Pictures paired with source code
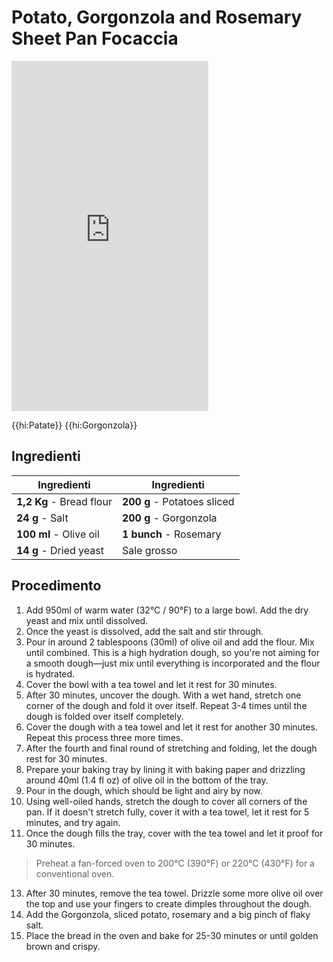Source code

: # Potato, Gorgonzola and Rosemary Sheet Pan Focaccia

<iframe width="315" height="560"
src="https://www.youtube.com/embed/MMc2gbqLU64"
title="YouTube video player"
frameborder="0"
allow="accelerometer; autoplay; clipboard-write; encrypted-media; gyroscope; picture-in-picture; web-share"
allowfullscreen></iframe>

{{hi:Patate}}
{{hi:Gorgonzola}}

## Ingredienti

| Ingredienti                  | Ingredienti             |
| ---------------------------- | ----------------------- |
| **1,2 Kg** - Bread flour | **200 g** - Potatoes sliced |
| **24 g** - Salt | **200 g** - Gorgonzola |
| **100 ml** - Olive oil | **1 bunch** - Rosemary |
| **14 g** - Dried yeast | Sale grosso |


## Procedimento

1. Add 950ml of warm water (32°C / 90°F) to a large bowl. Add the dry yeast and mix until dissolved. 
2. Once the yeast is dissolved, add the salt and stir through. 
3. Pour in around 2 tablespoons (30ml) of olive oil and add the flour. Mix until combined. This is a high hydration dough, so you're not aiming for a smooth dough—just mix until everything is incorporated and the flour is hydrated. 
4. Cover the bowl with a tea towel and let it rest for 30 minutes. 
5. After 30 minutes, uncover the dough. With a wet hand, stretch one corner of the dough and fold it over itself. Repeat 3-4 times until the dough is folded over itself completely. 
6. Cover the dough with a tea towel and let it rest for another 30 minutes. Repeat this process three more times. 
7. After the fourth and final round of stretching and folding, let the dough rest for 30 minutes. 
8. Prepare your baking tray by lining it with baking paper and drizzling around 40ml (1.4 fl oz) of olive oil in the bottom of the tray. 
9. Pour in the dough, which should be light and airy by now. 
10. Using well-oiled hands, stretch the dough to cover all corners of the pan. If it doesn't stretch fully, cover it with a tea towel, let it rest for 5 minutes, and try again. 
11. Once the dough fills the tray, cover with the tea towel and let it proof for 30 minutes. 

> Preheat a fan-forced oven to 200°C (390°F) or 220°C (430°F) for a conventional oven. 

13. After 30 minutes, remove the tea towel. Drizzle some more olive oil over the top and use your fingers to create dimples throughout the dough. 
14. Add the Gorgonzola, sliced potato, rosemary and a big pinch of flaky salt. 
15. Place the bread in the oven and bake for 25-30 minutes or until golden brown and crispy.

* * *

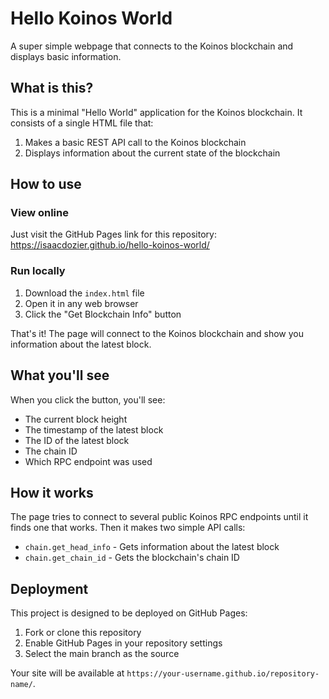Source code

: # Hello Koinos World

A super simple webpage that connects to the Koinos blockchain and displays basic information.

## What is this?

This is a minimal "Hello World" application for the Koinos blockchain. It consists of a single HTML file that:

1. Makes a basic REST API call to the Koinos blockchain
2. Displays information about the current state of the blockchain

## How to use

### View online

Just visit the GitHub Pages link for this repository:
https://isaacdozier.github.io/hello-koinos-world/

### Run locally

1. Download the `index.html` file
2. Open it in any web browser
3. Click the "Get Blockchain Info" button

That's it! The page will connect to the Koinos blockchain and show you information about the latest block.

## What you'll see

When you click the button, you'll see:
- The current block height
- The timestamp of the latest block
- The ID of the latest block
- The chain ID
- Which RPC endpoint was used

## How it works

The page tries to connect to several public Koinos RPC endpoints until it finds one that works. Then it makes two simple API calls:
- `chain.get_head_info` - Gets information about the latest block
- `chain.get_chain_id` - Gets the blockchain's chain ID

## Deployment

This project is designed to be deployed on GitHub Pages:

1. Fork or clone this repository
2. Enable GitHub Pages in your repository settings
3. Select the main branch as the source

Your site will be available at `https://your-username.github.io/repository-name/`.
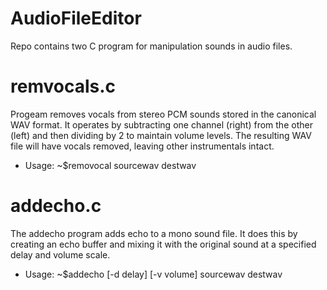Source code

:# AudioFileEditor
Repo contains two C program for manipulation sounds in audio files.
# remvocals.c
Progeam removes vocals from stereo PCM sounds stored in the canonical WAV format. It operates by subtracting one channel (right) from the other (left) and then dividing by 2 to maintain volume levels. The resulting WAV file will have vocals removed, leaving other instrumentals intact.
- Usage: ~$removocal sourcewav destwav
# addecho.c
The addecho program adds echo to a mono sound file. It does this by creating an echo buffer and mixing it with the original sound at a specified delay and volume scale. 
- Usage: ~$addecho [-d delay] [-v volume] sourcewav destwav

- **REQUIRED WORK**
With the pictures removed, print only the lines starting at the line that has "- The current block height" and ending at the line that has "# remvocals.c", both ends included, exactly as they stand above.

- **WRITTEN REPLY**
- The current block height
- The timestamp of the latest block
- The ID of the latest block
- The chain ID
- Which RPC endpoint was used

## How it works

The page tries to connect to several public Koinos RPC endpoints until it finds one that works. Then it makes two simple API calls:
- `chain.get_head_info` - Gets information about the latest block
- `chain.get_chain_id` - Gets the blockchain's chain ID

## Deployment

This project is designed to be deployed on GitHub Pages:

1. Fork or clone this repository
2. Enable GitHub Pages in your repository settings
3. Select the main branch as the source

Your site will be available at `https://your-username.github.io/repository-name/`.
Source code

:# AudioFileEditor
Repo contains two C program for manipulation sounds in audio files.
# remvocals.c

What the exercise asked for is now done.